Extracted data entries

━━━━━━━━━━

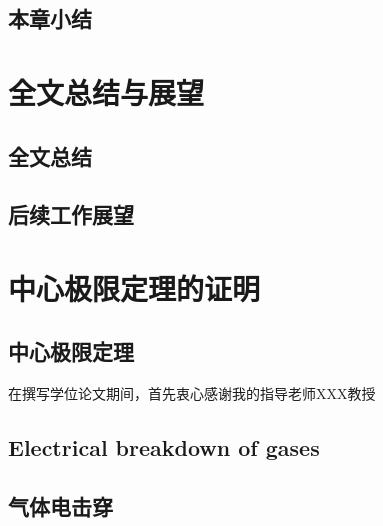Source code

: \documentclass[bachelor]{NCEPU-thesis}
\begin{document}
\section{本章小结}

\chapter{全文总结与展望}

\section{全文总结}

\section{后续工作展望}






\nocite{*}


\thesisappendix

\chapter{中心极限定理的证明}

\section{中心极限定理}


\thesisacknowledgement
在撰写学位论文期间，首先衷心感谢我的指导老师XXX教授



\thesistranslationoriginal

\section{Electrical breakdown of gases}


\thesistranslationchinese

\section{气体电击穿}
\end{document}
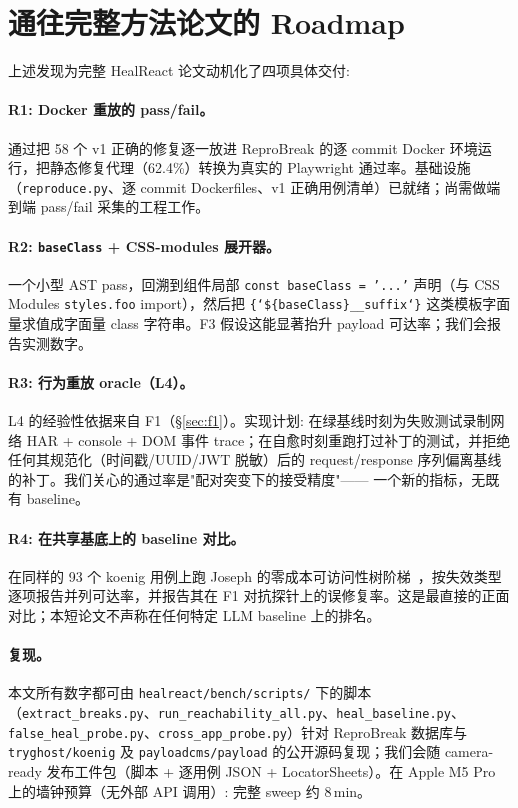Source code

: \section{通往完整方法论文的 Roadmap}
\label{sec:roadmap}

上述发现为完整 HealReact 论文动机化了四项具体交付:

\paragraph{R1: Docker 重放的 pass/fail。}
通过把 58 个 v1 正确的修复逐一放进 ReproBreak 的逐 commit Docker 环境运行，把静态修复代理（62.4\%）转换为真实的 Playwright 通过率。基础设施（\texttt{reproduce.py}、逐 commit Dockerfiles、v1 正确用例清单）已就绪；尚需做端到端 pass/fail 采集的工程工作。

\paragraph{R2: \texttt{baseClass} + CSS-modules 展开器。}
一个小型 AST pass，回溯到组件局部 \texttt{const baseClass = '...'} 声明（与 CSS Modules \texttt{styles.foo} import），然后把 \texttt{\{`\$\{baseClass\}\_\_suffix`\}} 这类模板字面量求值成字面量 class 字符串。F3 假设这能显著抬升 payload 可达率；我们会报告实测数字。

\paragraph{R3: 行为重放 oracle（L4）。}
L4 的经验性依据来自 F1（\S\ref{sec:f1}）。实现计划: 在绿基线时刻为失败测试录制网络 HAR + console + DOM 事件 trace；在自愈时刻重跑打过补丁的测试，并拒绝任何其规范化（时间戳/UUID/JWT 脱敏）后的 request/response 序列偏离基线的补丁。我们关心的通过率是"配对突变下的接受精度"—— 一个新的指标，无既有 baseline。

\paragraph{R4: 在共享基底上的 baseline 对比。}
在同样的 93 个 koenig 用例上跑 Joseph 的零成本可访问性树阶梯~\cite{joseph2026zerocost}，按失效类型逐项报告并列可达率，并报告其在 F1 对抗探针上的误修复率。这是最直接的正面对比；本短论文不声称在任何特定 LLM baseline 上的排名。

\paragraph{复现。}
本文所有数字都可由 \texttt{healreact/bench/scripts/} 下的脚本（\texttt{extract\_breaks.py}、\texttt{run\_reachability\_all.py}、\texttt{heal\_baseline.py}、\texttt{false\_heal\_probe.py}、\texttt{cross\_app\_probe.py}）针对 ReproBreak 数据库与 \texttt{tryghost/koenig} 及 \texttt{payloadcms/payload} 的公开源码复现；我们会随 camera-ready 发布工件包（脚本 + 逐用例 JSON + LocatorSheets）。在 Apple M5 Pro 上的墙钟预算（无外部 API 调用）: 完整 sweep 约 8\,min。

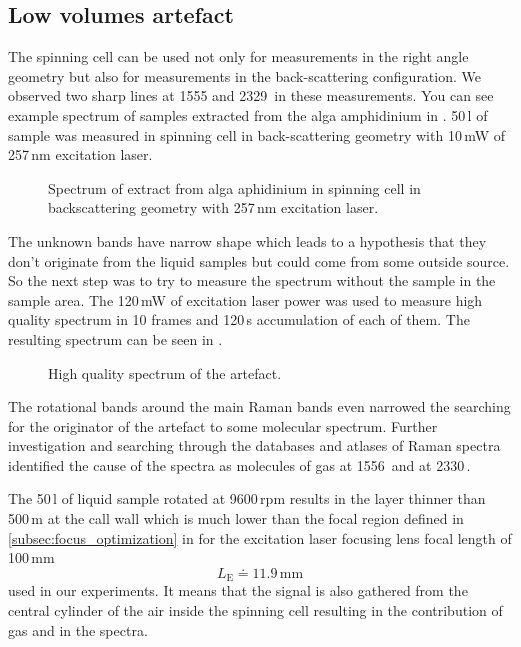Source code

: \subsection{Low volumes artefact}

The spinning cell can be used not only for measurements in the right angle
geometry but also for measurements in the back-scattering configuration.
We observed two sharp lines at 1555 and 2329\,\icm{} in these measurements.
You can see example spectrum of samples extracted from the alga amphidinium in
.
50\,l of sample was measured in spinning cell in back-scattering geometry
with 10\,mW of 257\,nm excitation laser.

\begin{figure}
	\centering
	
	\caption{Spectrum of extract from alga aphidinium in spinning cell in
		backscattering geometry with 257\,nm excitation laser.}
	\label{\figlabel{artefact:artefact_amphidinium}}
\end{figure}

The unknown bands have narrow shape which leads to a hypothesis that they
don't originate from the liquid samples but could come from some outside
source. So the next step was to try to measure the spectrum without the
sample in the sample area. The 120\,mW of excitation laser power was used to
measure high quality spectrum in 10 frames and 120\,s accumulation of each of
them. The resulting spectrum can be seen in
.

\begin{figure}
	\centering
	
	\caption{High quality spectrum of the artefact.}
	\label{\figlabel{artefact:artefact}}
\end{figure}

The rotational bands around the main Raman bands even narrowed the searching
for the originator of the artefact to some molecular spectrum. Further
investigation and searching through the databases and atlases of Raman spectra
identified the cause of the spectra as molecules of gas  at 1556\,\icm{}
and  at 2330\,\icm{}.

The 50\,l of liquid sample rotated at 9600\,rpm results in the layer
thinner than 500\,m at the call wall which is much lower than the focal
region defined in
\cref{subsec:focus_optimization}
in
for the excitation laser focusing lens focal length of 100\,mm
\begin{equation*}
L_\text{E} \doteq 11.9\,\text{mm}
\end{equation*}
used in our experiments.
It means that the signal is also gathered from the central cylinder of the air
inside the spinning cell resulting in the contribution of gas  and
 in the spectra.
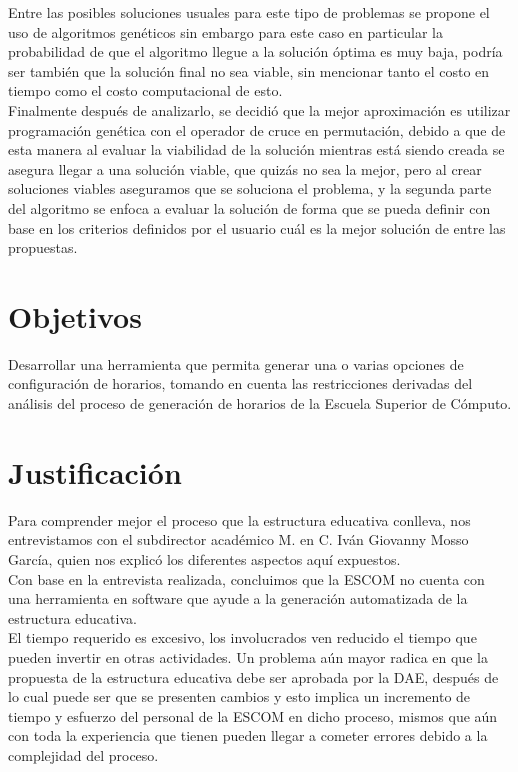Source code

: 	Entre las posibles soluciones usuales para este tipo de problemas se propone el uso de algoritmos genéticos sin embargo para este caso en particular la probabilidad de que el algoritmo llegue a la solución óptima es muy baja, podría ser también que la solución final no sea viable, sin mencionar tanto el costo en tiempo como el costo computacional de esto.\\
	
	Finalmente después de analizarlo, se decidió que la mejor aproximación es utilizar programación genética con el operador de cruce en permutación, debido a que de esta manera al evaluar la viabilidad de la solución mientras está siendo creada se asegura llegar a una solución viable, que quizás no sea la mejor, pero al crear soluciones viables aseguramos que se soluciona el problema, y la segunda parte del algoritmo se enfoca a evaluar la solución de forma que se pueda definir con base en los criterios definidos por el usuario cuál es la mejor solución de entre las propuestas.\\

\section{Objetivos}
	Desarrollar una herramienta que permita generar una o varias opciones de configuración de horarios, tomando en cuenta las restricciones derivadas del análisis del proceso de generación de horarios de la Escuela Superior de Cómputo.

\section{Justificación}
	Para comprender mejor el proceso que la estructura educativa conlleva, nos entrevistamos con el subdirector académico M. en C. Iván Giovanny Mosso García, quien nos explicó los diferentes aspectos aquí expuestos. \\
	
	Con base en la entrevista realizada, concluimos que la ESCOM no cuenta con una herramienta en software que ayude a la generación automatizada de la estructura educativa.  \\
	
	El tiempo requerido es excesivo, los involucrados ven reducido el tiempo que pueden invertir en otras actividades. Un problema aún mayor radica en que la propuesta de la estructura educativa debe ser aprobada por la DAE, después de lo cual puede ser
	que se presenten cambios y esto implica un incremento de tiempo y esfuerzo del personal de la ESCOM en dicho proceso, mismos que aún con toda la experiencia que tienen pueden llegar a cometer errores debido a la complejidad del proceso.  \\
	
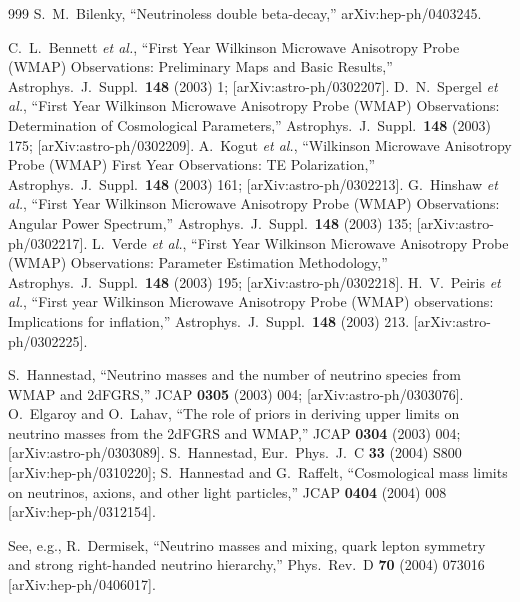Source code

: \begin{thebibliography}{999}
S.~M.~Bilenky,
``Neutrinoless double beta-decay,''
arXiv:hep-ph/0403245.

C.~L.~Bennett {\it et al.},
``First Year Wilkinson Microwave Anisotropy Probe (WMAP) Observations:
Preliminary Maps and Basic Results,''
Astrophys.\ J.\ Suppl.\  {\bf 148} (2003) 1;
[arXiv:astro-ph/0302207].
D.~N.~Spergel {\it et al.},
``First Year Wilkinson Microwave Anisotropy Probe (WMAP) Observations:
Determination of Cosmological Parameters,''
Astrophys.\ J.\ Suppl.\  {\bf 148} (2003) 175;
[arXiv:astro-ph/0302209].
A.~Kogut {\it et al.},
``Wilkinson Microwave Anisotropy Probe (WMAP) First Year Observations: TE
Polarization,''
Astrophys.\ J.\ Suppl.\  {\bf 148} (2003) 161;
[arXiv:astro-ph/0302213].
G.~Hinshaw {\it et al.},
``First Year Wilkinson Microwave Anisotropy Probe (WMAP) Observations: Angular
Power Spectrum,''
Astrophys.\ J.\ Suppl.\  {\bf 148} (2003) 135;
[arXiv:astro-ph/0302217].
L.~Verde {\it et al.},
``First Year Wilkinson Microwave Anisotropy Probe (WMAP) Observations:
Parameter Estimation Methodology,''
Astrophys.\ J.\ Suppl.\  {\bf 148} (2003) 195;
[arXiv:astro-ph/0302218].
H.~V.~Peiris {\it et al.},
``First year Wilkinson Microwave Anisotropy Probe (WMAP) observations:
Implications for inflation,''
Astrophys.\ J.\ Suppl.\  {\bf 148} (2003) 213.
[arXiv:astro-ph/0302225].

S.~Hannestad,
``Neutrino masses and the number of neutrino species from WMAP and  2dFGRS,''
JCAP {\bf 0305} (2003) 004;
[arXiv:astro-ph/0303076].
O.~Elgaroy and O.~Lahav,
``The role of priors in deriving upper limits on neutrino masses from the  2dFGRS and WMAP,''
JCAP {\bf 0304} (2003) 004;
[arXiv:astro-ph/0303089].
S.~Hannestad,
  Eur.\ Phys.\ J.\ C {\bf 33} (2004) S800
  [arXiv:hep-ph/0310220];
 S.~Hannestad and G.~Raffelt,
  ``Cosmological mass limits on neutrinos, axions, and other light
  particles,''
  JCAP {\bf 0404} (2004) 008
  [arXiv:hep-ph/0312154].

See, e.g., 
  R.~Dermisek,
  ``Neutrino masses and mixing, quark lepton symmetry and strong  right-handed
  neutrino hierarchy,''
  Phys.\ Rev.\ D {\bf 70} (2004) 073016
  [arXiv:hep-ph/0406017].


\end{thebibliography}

━━━━━━━━━━

Every line of the data that holds "herramienta" should be counted, and only the total given.

2